WebsEdge Limited is a British next-generation media production company based in London. The company produces conference-focused video programming, short films and documentaries, and podcasts. It was incorporated in 1998 as H B L Media Limited and adopted its present name in December 2009.

== History ==
In the mid-2000s the company produced the Local Government Channel, covered in UK trade media in 2006 in connection with an awards initiative with the Local Government Association.

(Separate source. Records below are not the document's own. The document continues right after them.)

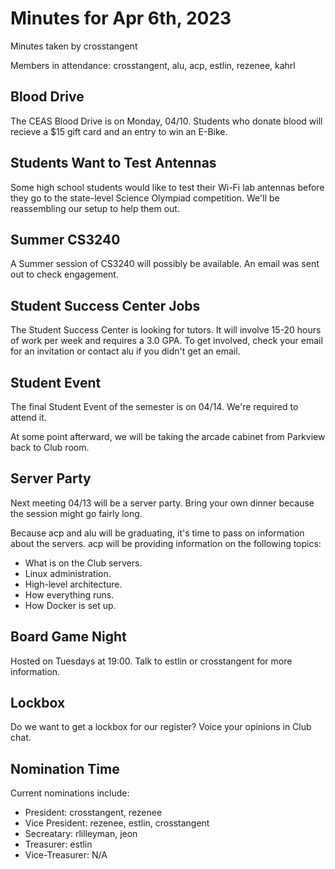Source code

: # Minutes for Apr 6th, 2023

Minutes taken by crosstangent

Members in attendance: crosstangent, alu, acp, estlin, rezenee, kahrl

## Blood Drive

The CEAS Blood Drive is on Monday, 04/10. Students who donate blood will recieve a $15 gift card and an entry to win an E-Bike.

## Students Want to Test Antennas

Some high school students would like to test their Wi-Fi lab antennas before they go to the state-level Science Olympiad competition. We'll be reassembling our setup to help them out.

## Summer CS3240

A Summer session of CS3240 will possibly be available. An email was sent out to check engagement.

## Student Success Center Jobs

The Student Success Center is looking for tutors. It will involve 15-20 hours of work per week and requires a 3.0 GPA. To get involved, check your email for an invitation or contact alu if you didn't get an email.

## Student Event

The final Student Event of the semester is on 04/14. We're required to attend it.

At some point afterward, we will be taking the arcade cabinet from Parkview back to Club room.

## Server Party

Next meeting 04/13 will be a server party. Bring your own dinner because the session might go fairly long.

Because acp and alu will be graduating, it's time to pass on information about the servers. acp will be providing information on the following topics:
 * What is on the Club servers.
 * Linux administration.
 * High-level architecture.
 * How everything runs.
 * How Docker is set up.

## Board Game Night

Hosted on Tuesdays at 19:00. Talk to estlin or crosstangent for more information.

## Lockbox

Do we want to get a lockbox for our register? Voice your opinions in Club chat.

## Nomination Time

Current nominations include:
 * President: crosstangent, rezenee
 * Vice President: rezenee, estlin, crosstangent
 * Secreatary: rlilleyman, jeon
 * Treasurer: estlin
 * Vice-Treasurer: N/A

By the early 2010s the company had shifted much of its work toward science and medical conferences, producing “conference TV” strands at meetings including the Joint Mathematics Meetings (JMM TV, 2012), the USCAP Annual Meeting (USCAP TV, 2013), the ASCB Annual Meeting (ASCB TV, 2013) and the IDF World Diabetes Congress (WDC TV, 2013). Since then, WebsEdge has produced similar strands at international events in North America, Europe, Australia and the Middle East, including the ADA Scientific Sessions (USA), the IEEE/RSJ IROS conference (UAE), and others.

In the 2020s WebsEdge expanded into long-form documentaries and podcasts, including Women in Motorcycling (2023) for the Fédération Internationale de Motocyclisme and #PLAYEVERYWHERE (2024) for the World Baseball Softball Confederation, and launched its own digital shows Agents of Tech (2023–) and Equal Dose (2024–).

== Activities ==
=== Conference and association programming ===
WebsEdge produces on-site and online daily video strands for academic and professional meetings—typically interviews, highlights and short pre-recorded features—aimed at communicating current research and practice developments to delegates and wider online audiences. Examples include:
- AAFS TV at the annual scientific conference of the American Academy of Forensic Sciences.
- ADA TV at the American Diabetes Association Scientific Sessions.

=== Documentaries ===
In 2023 the Fédération Internationale de Motocyclisme released Women in Motorcycling, produced with WebsEdge.
In 2024 WebsEdge partnered with the World Baseball Softball Confederation on #PLAYEVERYWHERE, a documentary about Baseball5, which premiered at Olympic House in Lausanne on 10 May 2024.

=== Podcasts and digital shows ===
The company publishes Agents of Tech and Equal Dose. In July 2025, Agents of Tech published an interview with John Jumper of Google DeepMind, following his receipt of the 2024 Nobel Prize in Chemistry.